**Task to carry out**
In the data below, one line contains "- **[War for" and a later one contains "- **[Fade to". Print both, with every line between them, exactly and alone.

**Available data**

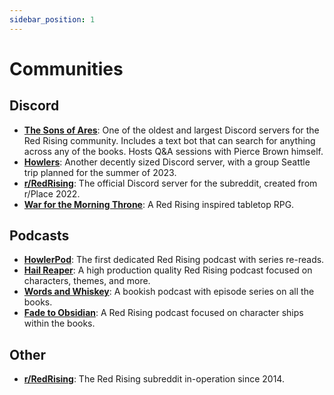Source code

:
 ```yaml
---
sidebar_position: 1
---
```


# Communities

## Discord
- **[The Sons of Ares](https://discord.gg/865AWxh)**: One of the oldest and largest Discord servers for the Red Rising community. Includes a text bot that can search for anything across any of the books. Hosts Q&A sessions with Pierce Brown himself.
- **[Howlers](https://discord.gg/howlers)**: Another decently sized Discord server, with a group Seattle trip planned for the summer of 2023. 
- **[r/RedRising](https://discord.com/invite/dhKBx2veKh)**: The official Discord server for the subreddit, created from r/Place 2022.
- **[War for the Morning Throne](https://discord.gg/dZ6u3ZREwR)**: A Red Rising inspired tabletop RPG.

## Podcasts
- **[HowlerPod](https://open.spotify.com/show/2ahLeUnAR12KjoNXOkYk1t?si=cfeda6b3ac1a45ce)**: The first dedicated Red Rising podcast with series re-reads.
- **[Hail Reaper](https://open.spotify.com/show/5Hu3TK8JT3Ll28GpyoFJxN?si=d42df57ff6cf4cba)**: A high production quality Red Rising podcast focused on characters, themes, and more.
- **[Words and Whiskey](https://open.spotify.com/show/3NKcq1KEBDM6DIO8pHXUQg?si=5164099c5a7f4df7)**: A bookish podcast with episode series on all the books.
- **[Fade to Obsidian](https://open.spotify.com/show/45JJmo7mVTALW0f2Z1j3TV?si=ed8e6825844240c7)**: A Red Rising podcast focused on character ships within the books.

## Other
- **[r/RedRising](https://www.reddit.com/r/redrising/)**: The Red Rising subreddit in-operation since 2014.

**Solved exercise**
- **[War for the Morning Throne](https://discord.gg/dZ6u3ZREwR)**: A Red Rising inspired tabletop RPG.

## Podcasts
- **[HowlerPod](https://open.spotify.com/show/2ahLeUnAR12KjoNXOkYk1t?si=cfeda6b3ac1a45ce)**: The first dedicated Red Rising podcast with series re-reads.
- **[Hail Reaper](https://open.spotify.com/show/5Hu3TK8JT3Ll28GpyoFJxN?si=d42df57ff6cf4cba)**: A high production quality Red Rising podcast focused on characters, themes, and more.
- **[Words and Whiskey](https://open.spotify.com/show/3NKcq1KEBDM6DIO8pHXUQg?si=5164099c5a7f4df7)**: A bookish podcast with episode series on all the books.
- **[Fade to Obsidian](https://open.spotify.com/show/45JJmo7mVTALW0f2Z1j3TV?si=ed8e6825844240c7)**: A Red Rising podcast focused on character ships within the books.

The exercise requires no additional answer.